# stronglifts 5x5 advice



## andymc88 (Aug 18, 2011)

Anyone done this routine with good results? I've just finished my first week liking the fact you train 3days a week just wanting some advice on when increasing the weight, I did two warm up sets of bench then 5working sets of 5reps, I did the set with 5reps but I only managed 4reps on 2nd set then 3reps on last two, are you suppose to stay at same weight until you get all 5x5? Then increase 2.5kg. And also Is this routine good for people who have been training a few years or is it just for beginners? Goal is to get my size back and increase strength


----------



## Guest (Sep 3, 2011)

Hi mate, I did it and increased strength very well.

Go for 80% of your 1 rep max and get to 25 reps each exercise. So if you do 4 on your 3rd set, get 6 in on the 4th or 5th.

Hope that helps.


----------



## paul81 (Jun 3, 2010)

i'm doing this myself, very much enjoying it.

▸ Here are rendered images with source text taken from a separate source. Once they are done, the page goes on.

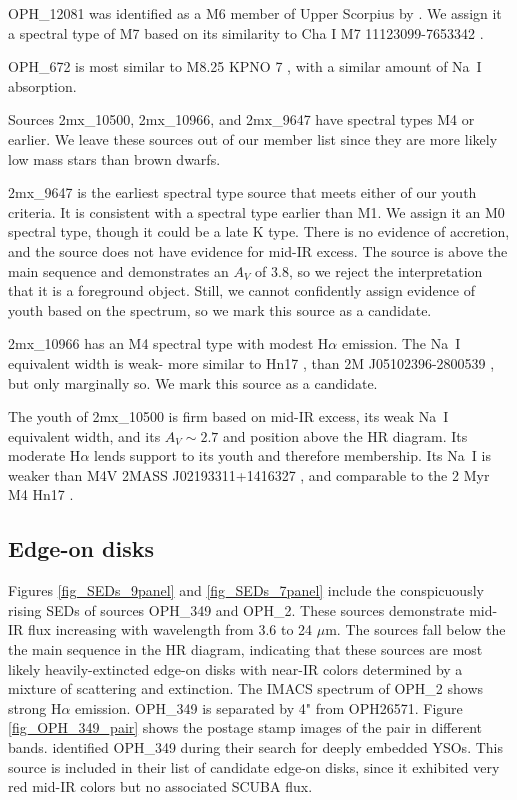 OPH\_12081 was identified as a M6 member of Upper Scorpius by \citet{2006AJ....131.3016S}.  We assign it a spectral type of M7 based on its similarity to Cha I M7 11123099-7653342 \citep{2004ApJ...602..816L}.

OPH\_672 is most similar to M8.25 KPNO 7 \citep{1998AJ....115.2074B,2003ApJ...593.1093L}, with a similar amount of Na~I absorption.

Sources 2mx\_10500, 2mx\_10966, and 2mx\_9647 have spectral types M4 or earlier.  We leave these sources out of our member list since they are more likely low mass stars than brown dwarfs.

2mx\_9647 is the earliest spectral type source that meets either of our youth criteria.  It is consistent with a spectral type earlier than M1.  We assign it an M0 spectral type, though it could be a late K type.  There is no evidence of accretion, and the source does not have evidence for mid-IR excess.  The source is above the main sequence and demonstrates an $A_V$ of 3.8, so we reject the interpretation that it is a foreground object.  Still, we cannot confidently assign evidence of youth based on the spectrum, so we mark this source as a candidate.

2mx\_10966 has an M4 spectral type with modest H$\alpha$ emission.  The Na~I equivalent width is weak- more similar to Hn17 \citep{2004ApJ...602..816L}, than 2M J05102396-2800539 \citep{2007AJ....133..439C}, but only marginally so.  We mark this source as a candidate.

The youth of 2mx\_10500 is firm based on mid-IR excess, its weak Na~I equivalent width, and its $A_V\sim2.7$ and position above the HR diagram.  Its moderate H$\alpha$ lends support to its youth and therefore membership.  Its Na~I is weaker than M4V 2MASS J02193311+1416327 \citep{2003AJ....126.2421C}, and comparable to the 2 Myr M4 Hn17 \citep{2004ApJ...602..816L}.



\subsection{Edge-on disks}
Figures \ref{fig_SEDs_9panel} and \ref{fig_SEDs_7panel} include the conspicuously rising SEDs of sources OPH\_349 and OPH\_2.  These sources demonstrate mid-IR flux increasing with wavelength from 3.6 to 24 $\mu$m.  The sources fall below the the main sequence in the HR diagram, indicating that these sources are most likely heavily-extincted edge-on disks with near-IR colors determined by a mixture of scattering and extinction.  The IMACS spectrum of OPH\_2 shows strong H$\alpha$ emission.  OPH\_349 is separated by 4" from OPH26571.  Figure \ref{fig_OPH_349_pair} shows the postage stamp images of the pair in different bands.  \cite{2008ApJ...683..822J} identified OPH\_349 during their search for deeply embedded YSOs.  This source is included in their list of candidate edge-on disks, since it exhibited very red mid-IR colors but no associated SCUBA flux.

thing is its easy to take sort cuts, i've been guilty of it myself. trouble is your only kidding yourself. i'd try the same weight again the next time you get to bench. if you fail then, deload 2.5kg. then make sure you nail 5x5 on that again.

you've probably read this, but if not, give it a couple of reads, and download the pdf file as it goes into its in depth :

http://stronglifts.com/stronglifts-5x5-beginner-strength-training-program/


----------



## 12 gauge (Jul 16, 2011)

Yeah only increase the weight once you manage to get 5 reps for 5 sets, I think maybe you've started too heavy as the first week you should be hitting 5x5 comfortably.


----------



## paul81 (Jun 3, 2010)

12 gauge said:


> I think maybe you've started too heavy as the first week you should be hitting 5x5 comfortably.


the above is a very good point


----------



## andymc88 (Aug 18, 2011)

Yeah I was thinking should I keep with the same weight but I'm used to always increasing, I haven't trained for a week and half before last week due to health so that might be why I struggled a bit but will def aim for reps then increase weight.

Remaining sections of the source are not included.